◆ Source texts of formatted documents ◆

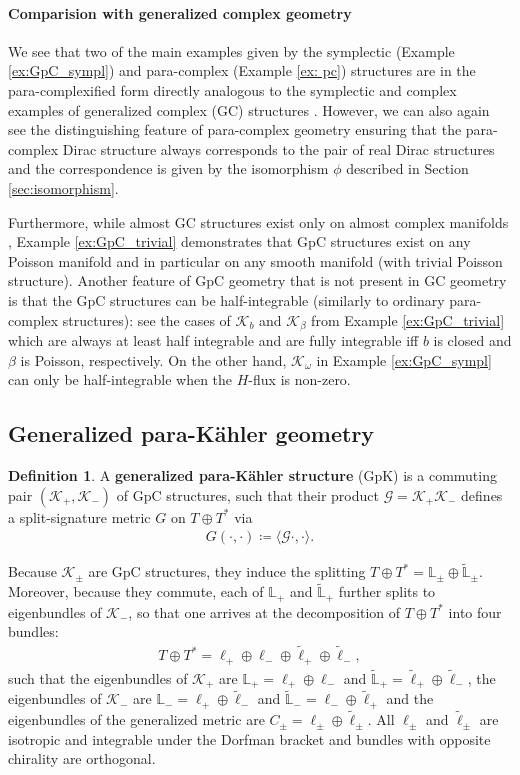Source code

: \documentclass[letterpaper,12pt]{article}
\newcommand{\TT}{{T\oplus T^*}}
\newcommand{\KK}{\mathcal{K}}
\newcommand{\GG}{\mathcal{G}}
\newcommand{\Lb}{\mathbb{L}}
\newcommand{\ellt}{{\tl{\ell}}}
\newcommand{\la}{\langle}
\newcommand{\ra}{\rangle}
\def\tl{\tilde}
\theoremstyle{definition}
\newtheorem{Def}[theorem]{Definition}
\theoremstyle{remark}
\theoremstyle{examples}
\begin{document}
\paragraph{Comparision with generalized complex geometry}
We see that two of the main examples given by the symplectic (Example \ref{ex:GpC_sympl}) and para-complex (Example \ref{ex: pc}) structures are in the para-complexified form directly analogous to the symplectic and complex examples of generalized complex (GC) structures \cite{Gualtieri:2003dx}. However, we can also again see the distinguishing feature of para-complex geometry ensuring that the para-complex Dirac structure always corresponds to the pair of real Dirac structures and the correspondence is given by the isomorphism $\phi$ described in Section \ref{sec:isomorphism}.


Furthermore, while almost GC structures exist only on almost complex manifolds \cite{Gualtieri:2003dx}, Example \ref{ex:GpC_trivial} demonstrates that GpC structures exist on any Poisson manifold and in particular on any smooth manifold (with trivial Poisson structure). Another feature of GpC geometry that is not present in GC geometry is that the GpC structures can be half-integrable (similarly to ordinary para-complex structures): see the cases of $\KK_b$ and $\KK_\beta$ from Example \ref{ex:GpC_trivial} which are always at least half integrable and are fully integrable iff $b$ is closed and $\beta$ is Poisson, respectively. On the other hand, $\KK_\omega$ in Example \ref{ex:GpC_sympl} can only be half-integrable when the $H$-flux is non-zero.




\subsection{Generalized para-K\"ahler geometry}\label{sec:GpK}
\begin{Def}
A \textbf{generalized para-K\"ahler structure} (GpK) is a commuting pair $(\KK_+,\KK_-)$ of GpC structures, such that their product $\GG=\KK_+\KK_-$ defines a split-signature metric $G$ on $\TT$ via
\begin{align*}
G(\cdot,\cdot)\coloneqq \la \GG\cdot,\cdot\ra.
\end{align*}
\end{Def}

Because $\KK_\pm$ are GpC structures, they induce the splitting $\TT= \Lb_\pm\oplus\widetilde{\Lb}_\pm$. Moreover, because they commute, each of $\Lb_+$ and $\widetilde{\Lb}_+$ further splits to eigenbundles of $\KK_-$, so that one arrives at the decomposition of $\TT$ into four bundles:
\begin{align}\label{GpK_bundles}
\TT=\ell_+\oplus\ell_-\oplus \ellt_+\oplus \ellt_-,
\end{align}
such that the eigenbundles of $\KK_+$ are $\Lb_+=\ell_+\oplus\ell_-$ and $\tl{\Lb}_+=\ellt_+\oplus \ellt_-$, the eigenbundles of $\KK_-$ are $\Lb_-=\ell_+\oplus\ellt_-$ and $\tl{\Lb}_-=\ell_-\oplus \ellt_+$ and the eigenbundles of the generalized metric are $C_\pm=\ell_\pm\oplus\ellt_\pm$. All $\ell_\pm$ and $\ellt_\pm$ are isotropic and integrable under the Dorfman bracket \cite{Hu:2019zro} and bundles with opposite chirality are orthogonal.
\end{document}
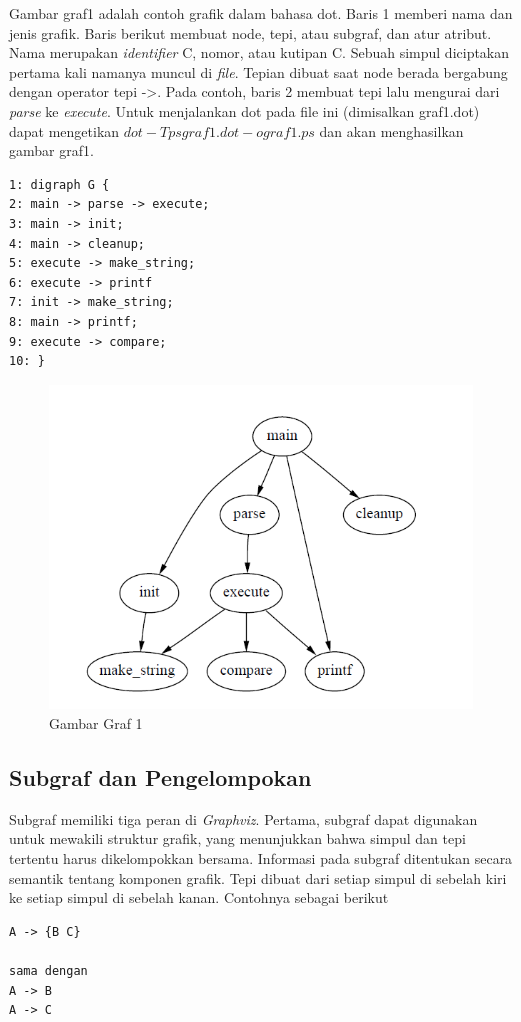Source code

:Gambar graf1 adalah contoh grafik dalam bahasa dot. Baris 1 memberi nama dan jenis grafik. Baris berikut membuat node, tepi, atau subgraf, dan atur atribut. Nama merupakan \textit{identifier} C, nomor, atau kutipan C. Sebuah simpul diciptakan pertama kali namanya muncul di \textit{file}. Tepian dibuat saat node berada bergabung dengan operator tepi ->. Pada contoh, baris 2 membuat tepi lalu mengurai dari \textit{parse} ke \textit{execute}. Untuk menjalankan dot pada file ini (dimisalkan graf1.dot) dapat mengetikan $ dot -Tps graf1.dot -o graf1.ps $ dan akan menghasilkan gambar graf1. 
\begin{lstlisting}
1: digraph G {
2: main -> parse -> execute;
3: main -> init;
4: main -> cleanup;
5: execute -> make_string;
6: execute -> printf
7: init -> make_string;
8: main -> printf;
9: execute -> compare;
10: }
\end{lstlisting}

\begin{figure}[H]
		\centering
		\includegraphics[scale = 0.5]{graph1.png}
		\caption{Gambar Graf 1}
		\label{}
\end{figure}	

\subsection{Subgraf dan Pengelompokan}
\label{sec: Subgraf dan Pengelompokan}
Subgraf memiliki tiga peran di \textit{Graphviz}. Pertama, subgraf dapat digunakan untuk mewakili struktur grafik, yang menunjukkan bahwa simpul dan tepi tertentu harus dikelompokkan bersama. Informasi pada subgraf ditentukan secara semantik tentang komponen grafik. Tepi dibuat dari setiap simpul di sebelah kiri ke setiap simpul di sebelah kanan. Contohnya sebagai berikut 
\begin{lstlisting}
A -> {B C} 

sama dengan
A -> B
A -> C
\end{lstlisting}


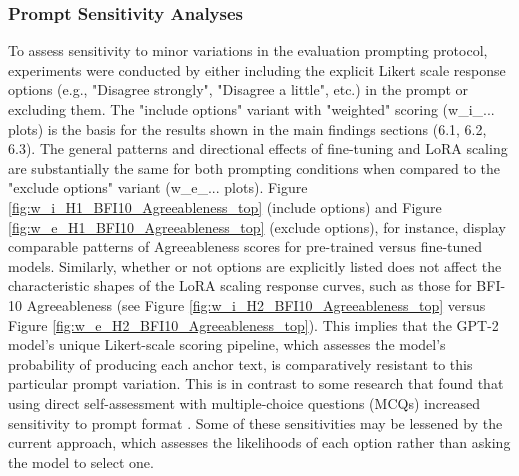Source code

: \documentclass{DESSThesis}
\begin{document}
\subsubsection{Prompt Sensitivity Analyses}
To assess sensitivity to minor variations in the evaluation prompting protocol, experiments were conducted by either including the explicit Likert scale response options (e.g., "Disagree strongly", "Disagree a little", etc.) in the prompt or excluding them. The "include options" variant with "weighted" scoring (w\_i\_... plots) is the basis for the results shown in the main findings sections (6.1, 6.2, 6.3). The general patterns and directional effects of fine-tuning and LoRA scaling are substantially the same for both prompting conditions when compared to the "exclude options" variant (w\_e\_... plots). Figure \ref{fig:w_i_H1_BFI10_Agreeableness_top} (include options) and Figure \ref{fig:w_e_H1_BFI10_Agreeableness_top} (exclude options), for instance, display comparable patterns of Agreeableness scores for pre-trained versus fine-tuned models. Similarly, whether or not options are explicitly listed does not affect the characteristic shapes of the LoRA scaling response curves, such as those for BFI-10 Agreeableness (see Figure \ref{fig:w_i_H2_BFI10_Agreeableness_top} versus Figure \ref{fig:w_e_H2_BFI10_Agreeableness_top}). This implies that the GPT-2 model's unique Likert-scale scoring pipeline, which assesses the model's probability of producing each anchor text, is comparatively resistant to this particular prompt variation. This is in contrast to some research that found that using direct self-assessment with multiple-choice questions (MCQs) increased sensitivity to prompt format \cite{gupta_self-assessment_2024, shu_you_2024}. Some of these sensitivities may be lessened by the current approach, which assesses the likelihoods of each option rather than asking the model to select one.
\\
\end{document}
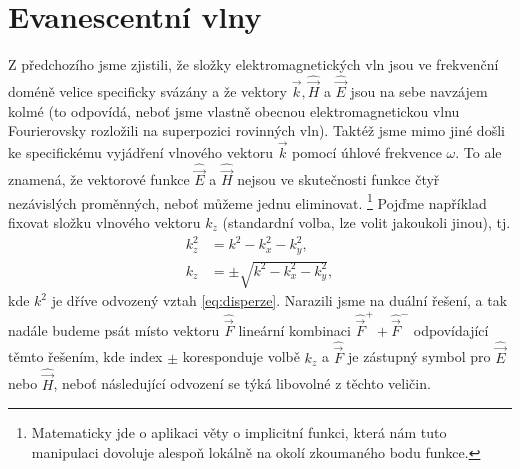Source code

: \documentclass[11pt,a4paper]{article}
\begin{document}
    \section{Evanescentní vlny}
        
        Z předchozího jsme zjistili, že složky elektromagnetických vln jsou ve frekvenční doméně velice specificky svázány a že vektory $\vec k, \hat{\vec H}$ a $\hat{\vec E}$ jsou na sebe navzájem kolmé (to odpovídá, neboť jsme vlastně obecnou elektromagnetickou vlnu Fourierovsky rozložili na superpozici rovinných vln). Taktéž jsme mimo jiné došli ke specifickému vyjádření vlnového vektoru $\vec k$ pomocí úhlové frekvence $\omega$. To ale znamená, že vektorové funkce $\hat{\vec E}$ a $\hat{\vec H}$ nejsou ve skutečnosti funkce čtyř nezávislých proměnných, neboť můžeme jednu eliminovat.%
        \footnote{Matematicky jde o aplikaci věty o implicitní funkci, která nám tuto manipulaci dovoluje alespoň lokálně na okolí zkoumaného bodu funkce.}
        Pojďme například fixovat složku vlnového vektoru $k_z$ (standardní volba, lze volit jakoukoli jinou), tj.
        \begin{align*}
            k_z^2 &= k^2 - k_x^2 - k_y^2,
        \\
            k_z &= \pm \sqrt{k^2 - k_x^2 - k_y^2},
        \end{align*}
        kde $k^2$ je dříve odvozený vztah \ref{eq:disperze}. Narazili jsme na duální řešení, a tak nadále budeme psát místo vektoru $\hat{\vec F}$ lineární kombinaci $\hat{\vec F}^+ + \hat{\vec F}^-$ odpovídající těmto řešením, kde index $\pm$ koresponduje volbě $k_z$ a $\hat{\vec F}$ je zástupný symbol pro $\hat{\vec E}$ nebo $\hat{\vec H}$, neboť následující odvození se týká libovolné z těchto veličin.
\end{document}
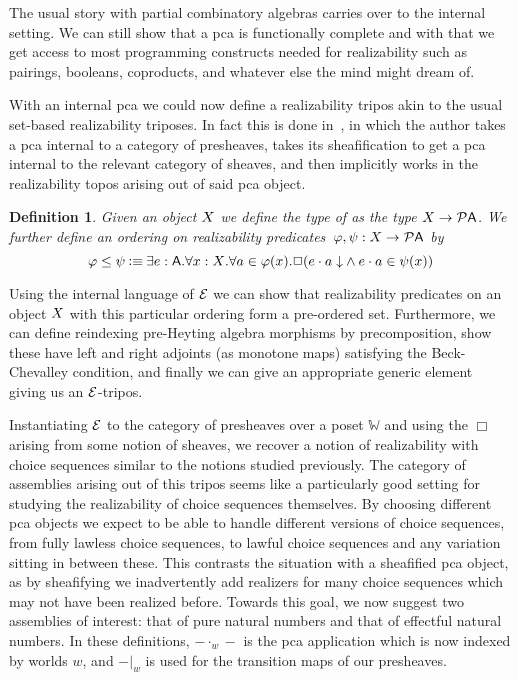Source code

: \documentclass{easychair}
\newtheorem{defn}[thrm]{Definition}
\begin{document}
The usual story with partial combinatory algebras carries over to the
internal setting.
%
We can still show that a pca is functionally complete and with that we get
access to most programming constructs needed for realizability such as pairings,
booleans, coproducts, and whatever else the mind might dream of.

With an internal pca we could now define a realizability tripos akin to the
usual set-based realizability triposes.
%
In fact this is done in~\cite{vanoostenSemanticalProofJonghs1991}, in which the
author takes a pca internal to a category of presheaves, takes its
sheafification to get a pca internal to the relevant category of sheaves, and
then implicitly works in the realizability topos arising out of said pca object.
%


\begin{defn}
  Given an object \(X\) we define the type of  as the type \({{X}\to{\mathcal{P}{\ensuremath{\mathsf{A}}}}}\).
  We further define an ordering on realizability
  predicates~\(\varphi, \psi : {{X}\to{\mathcal{P}{\ensuremath{\mathsf{A}}}}}\) by
  \[
    \varphi \leq \psi
    \IsDefined
    \IExists{e : \A}{
      \IForall{x : \X}{
        \IForall{a \in \varphi(x)}{
          \IBox{(
            \IAnd%
            {\ITotal{\IAp{e}{a}}}%
            {\IAp{e}{a} \in \psi(x)}
          )}
        }
      }
    }
  \]
\end{defn}

Using the internal language of \(\mathcal{E}\) we can show that realizability predicates
on an object \(X\) with this particular ordering form a pre-ordered set.
%
Furthermore, we can define reindexing pre-Heyting algebra morphisms by
precomposition, show these have left and right adjoints (as monotone maps)
satisfying the Beck-Chevalley condition, and finally we can give an appropriate
generic element giving us an \(\mathcal{E}\)-tripos.

Instantiating \(\mathcal{E}\) to the category of presheaves over a poset \(\mathbb{W}\)
and using the \(\Box\) arising from some notion of sheaves, we recover a notion
of realizability with choice sequences similar to the notions studied
previously.
%
The category of assemblies arising out of this tripos seems like a particularly
good setting for studying the realizability of choice sequences themselves.
%
By choosing different pca objects we expect to be able to handle different
versions of choice sequences, from fully lawless choice sequences, to lawful
choice sequences and any variation sitting in between these.
%
This contrasts the situation with a sheafified pca object, as by sheafifying
we inadvertently add realizers for many choice sequences which may not
have been realized before.
%
Towards this goal, we now suggest two assemblies of interest: that of
pure natural numbers and that of effectful natural numbers.
%
In these definitions, \(-\cdot_{w}-\) is the pca application which is now
indexed by worlds \(w\), and \(-|_{w}\) is used for the transition maps
of our presheaves.
\end{document}
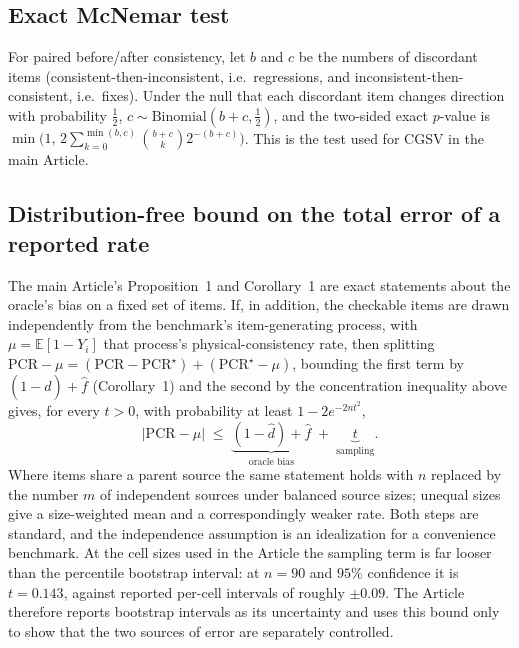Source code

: \documentclass[11pt,a4paper]{article}
\begin{document}
\subsection{Exact McNemar test}
For paired before/after consistency, let $b$ and $c$ be the numbers of discordant items
(consistent-then-inconsistent, i.e.\ regressions, and inconsistent-then-consistent,
i.e.\ fixes). Under the null that each discordant item changes direction with
probability $\tfrac12$, $c\sim\mathrm{Binomial}(b+c,\tfrac12)$, and the two-sided exact
$p$-value is $\min\!\big(1,\,2\sum_{k=0}^{\min(b,c)}\binom{b+c}{k}2^{-(b+c)}\big)$. This
is the test used for CGSV in the main Article.
\subsection{Distribution-free bound on the total error of a reported rate}
The main Article's Proposition~1 and Corollary~1 are exact statements about the oracle's
bias on a fixed set of items. If, in addition, the checkable items are drawn independently
from the benchmark's item-generating process, with
$\mu=\mathbb{E}[1-Y_i]$ that process's physical-consistency rate, then splitting
$\mathrm{PCR}-\mu=(\mathrm{PCR}-\mathrm{PCR}^\star)+(\mathrm{PCR}^\star-\mu)$, bounding the
first term by $(1-\hat d)+\hat f$ (Corollary~1) and the second by the concentration
inequality above gives, for every $t>0$, with probability at least $1-2e^{-2nt^2}$,
\[
|\mathrm{PCR}-\mu|\;\le\;\underbrace{(1-\hat d)+\hat f}_{\text{oracle bias}}\;+\;\underbrace{t}_{\text{sampling}}.
\]
Where items share a parent source the same statement holds with $n$ replaced by the number
$m$ of independent sources under balanced source sizes; unequal sizes give a size-weighted
mean and a correspondingly weaker rate. Both steps are standard, and the independence
assumption is an idealization for a convenience benchmark. At the cell sizes used in the
Article the sampling term is far looser than the percentile bootstrap interval: at $n=90$ and
$95\%$ confidence it is $t=0.143$, against reported per-cell intervals of roughly $\pm0.09$.
The Article therefore reports bootstrap intervals as its uncertainty and uses this bound only
to show that the two sources of error are separately controlled.

\clearpage
\end{document}
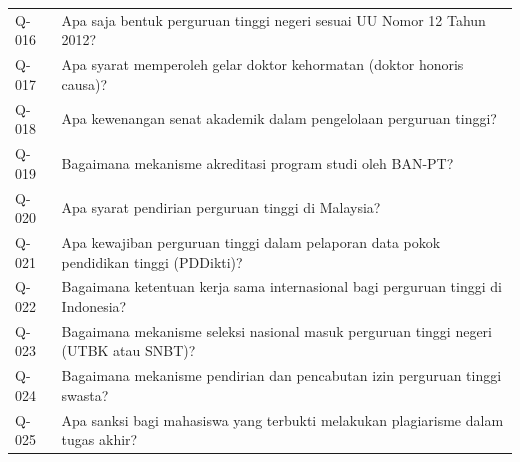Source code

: \begin{longtable}{@{}>{\RaggedRight\arraybackslash}p{1.6cm}>{\RaggedRight\arraybackslash}p{\dimexpr\textwidth-1.6cm-2\tabcolsep\relax}@{}}
Q-016 & Apa saja bentuk perguruan tinggi negeri sesuai UU Nomor 12 Tahun 2012? \\
Q-017 & Apa syarat memperoleh gelar doktor kehormatan (doktor honoris causa)? \\
Q-018 & Apa kewenangan senat akademik dalam pengelolaan perguruan tinggi? \\
Q-019 & Bagaimana mekanisme akreditasi program studi oleh BAN-PT? \\
Q-020 & Apa syarat pendirian perguruan tinggi di Malaysia? \\
Q-021 & Apa kewajiban perguruan tinggi dalam pelaporan data pokok pendidikan tinggi (PDDikti)? \\
Q-022 & Bagaimana ketentuan kerja sama internasional bagi perguruan tinggi di Indonesia? \\
Q-023 & Bagaimana mekanisme seleksi nasional masuk perguruan tinggi negeri (UTBK atau SNBT)? \\
Q-024 & Bagaimana mekanisme pendirian dan pencabutan izin perguruan tinggi swasta? \\
Q-025 & Apa sanksi bagi mahasiswa yang terbukti melakukan plagiarisme dalam tugas akhir? \\
\end{longtable}
\endgroup

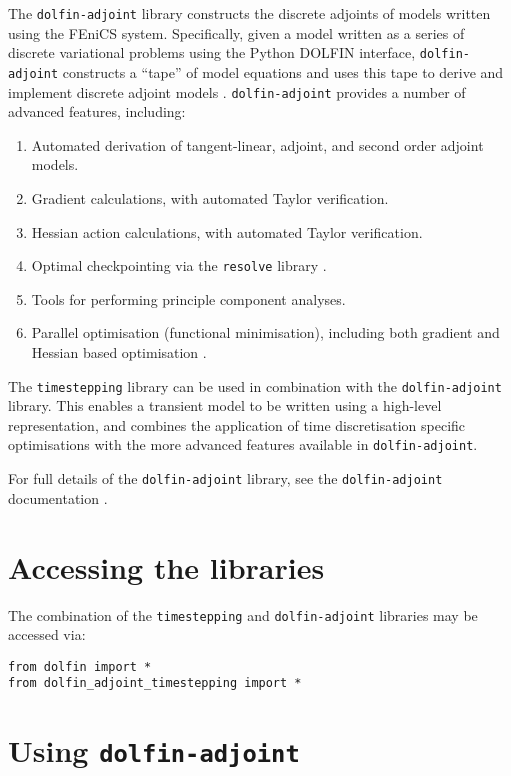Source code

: \documentclass[a4paper]{book}
\begin{document}
The \verb+dolfin-adjoint+ library constructs the discrete adjoints of models
written using the FEniCS system. Specifically, given a model written as a series
of discrete variational problems using the Python DOLFIN interface,
\verb+dolfin-adjoint+ constructs a ``tape'' of model equations and uses this
tape to derive and implement discrete adjoint models \citep{farrell2012}.
\verb+dolfin-adjoint+ provides a number of advanced features, including:
\begin{enumerate}
  \item Automated derivation of tangent-linear, adjoint, and second order
        adjoint models.
  \item Gradient calculations, with automated Taylor verification.
  \item Hessian action calculations, with automated Taylor verification. 
  \item Optimal checkpointing via the \verb+resolve+ library
        \citep{griewank2000}.
  \item Tools for performing principle component analyses.
  \item Parallel optimisation (functional minimisation), including both gradient
        and Hessian based optimisation \citep{funke2013}.
\end{enumerate}

The \verb+timestepping+ library can be used in combination with the \linebreak
\verb+dolfin-adjoint+ library. This enables a transient model to be written
using a high-level representation, and combines the application of time
discretisation specific optimisations with the more advanced features available
in \linebreak \verb+dolfin-adjoint+.

For full details of the \verb+dolfin-adjoint+ library, see the
\verb+dolfin-adjoint+ documentation \citep{da}.

\section{Accessing the libraries}

The combination of the \verb+timestepping+ and \verb+dolfin-adjoint+ libraries
may be accessed via:
\begin{lstlisting}
from dolfin import *
from dolfin_adjoint_timestepping import *
\end{lstlisting}

\section{Using \texttt{dolfin-adjoint}}
\end{document}
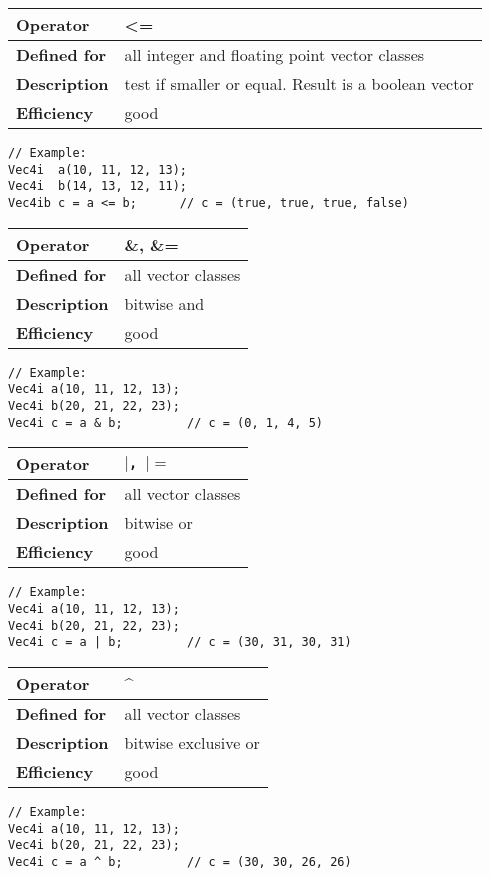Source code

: \documentclass[vcl_manual.tex]{subfiles}
\begin{document}
\begin{tabular}{|p{25mm}|p{100mm}|}
\hline
\bfseries Operator & \textless= \\ \hline
\bfseries Defined for & all integer and floating point vector classes \\ \hline
\bfseries Description & test if smaller or equal. Result is a boolean vector \\ \hline
\bfseries Efficiency & good \\ \hline
\end{tabular}
\begin{lstlisting}[frame=none]
// Example:
Vec4i  a(10, 11, 12, 13);
Vec4i  b(14, 13, 12, 11);
Vec4ib c = a <= b;      // c = (true, true, true, false)
\end{lstlisting}



\begin{tabular}{|p{25mm}|p{100mm}|}
\hline
\bfseries Operator & \&, \&= \\ \hline
\bfseries Defined for & all vector classes \\ \hline
\bfseries Description & bitwise and \\ \hline
\bfseries Efficiency & good \\ \hline
\end{tabular}
\begin{lstlisting}[frame=none]
// Example:
Vec4i a(10, 11, 12, 13);
Vec4i b(20, 21, 22, 23);
Vec4i c = a & b;         // c = (0, 1, 4, 5)
\end{lstlisting}


\begin{tabular}{|p{25mm}|p{100mm}|}
\hline
\bfseries Operator & \texttt{$\vert$, $\vert=$} \\ \hline
\bfseries Defined for & all vector classes \\ \hline
\bfseries Description & bitwise or \\ \hline
\bfseries Efficiency & good \\ \hline
\end{tabular}
\begin{lstlisting}[frame=none]
// Example:
Vec4i a(10, 11, 12, 13);
Vec4i b(20, 21, 22, 23);
Vec4i c = a | b;         // c = (30, 31, 30, 31)
\end{lstlisting}


\begin{tabular}{|p{25mm}|p{100mm}|}
\hline
\bfseries Operator & \textasciicircum \\ \hline
\bfseries Defined for & all vector classes \\ \hline
\bfseries Description & bitwise exclusive or \\ \hline
\bfseries Efficiency & good \\ \hline
\end{tabular}
\begin{lstlisting}[frame=none]
// Example:
Vec4i a(10, 11, 12, 13);
Vec4i b(20, 21, 22, 23);
Vec4i c = a ^ b;         // c = (30, 30, 26, 26)
\end{lstlisting}
\end{document}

◆ WHAT THE EXERCISE ASKS ◆
Show, from the records above, every line that includes "ordering".

◆ ANSWER FOR THIS EXERCISE ◆
  We further define an ordering on realizability
on an object \(X\) with this particular ordering form a pre-ordered set.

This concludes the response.